INFORMATION GIVEN>
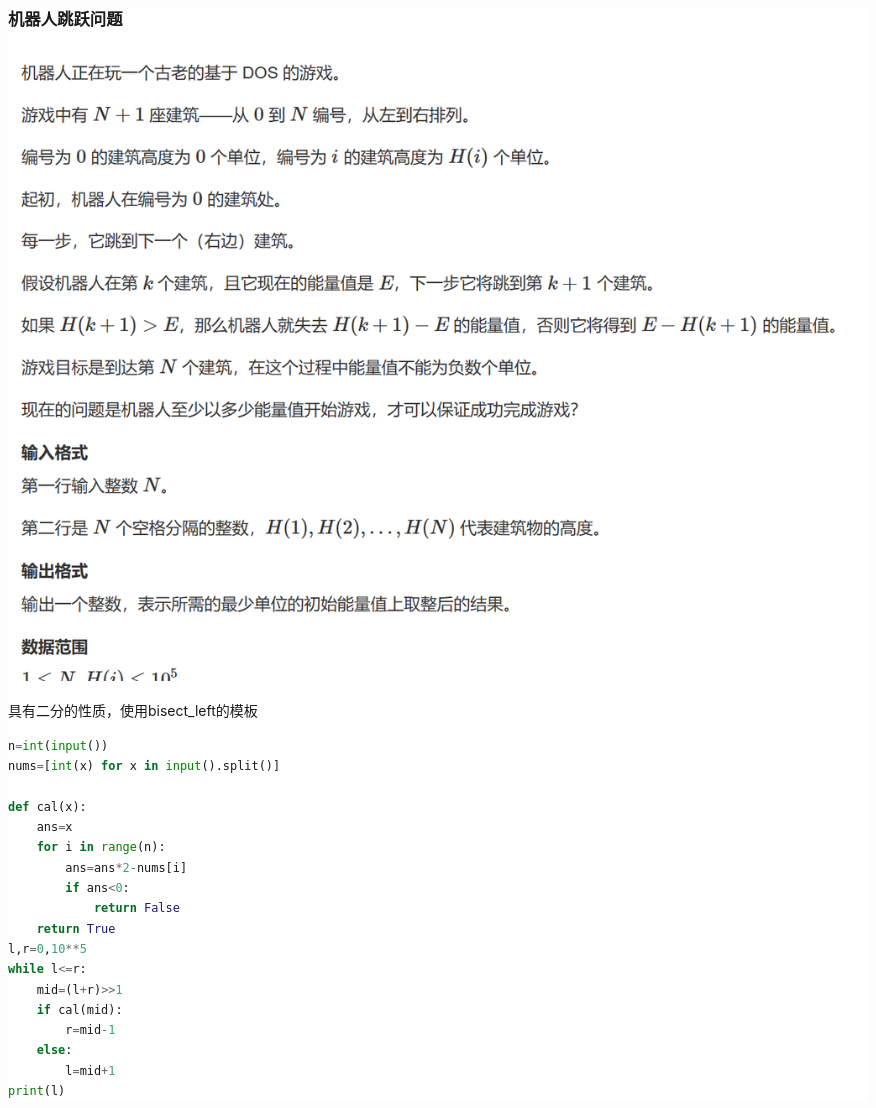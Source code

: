 
### 机器人跳跃问题

![image-20240228212327505](assets/image-20240228212327505.png)

具有二分的性质，使用bisect_left的模板

```python
n=int(input())
nums=[int(x) for x in input().split()]

def cal(x):
    ans=x
    for i in range(n):
        ans=ans*2-nums[i]
        if ans<0:
            return False
    return True
l,r=0,10**5
while l<=r:
    mid=(l+r)>>1
    if cal(mid):
        r=mid-1
    else:
        l=mid+1
print(l)
```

PROBLEM TO WORK ON> If a line in the records above contains "nums", copy that line.

ANSWER TO THIS EXERCISE>
nums=[int(x) for x in input().split()]
        ans=ans*2-nums[i]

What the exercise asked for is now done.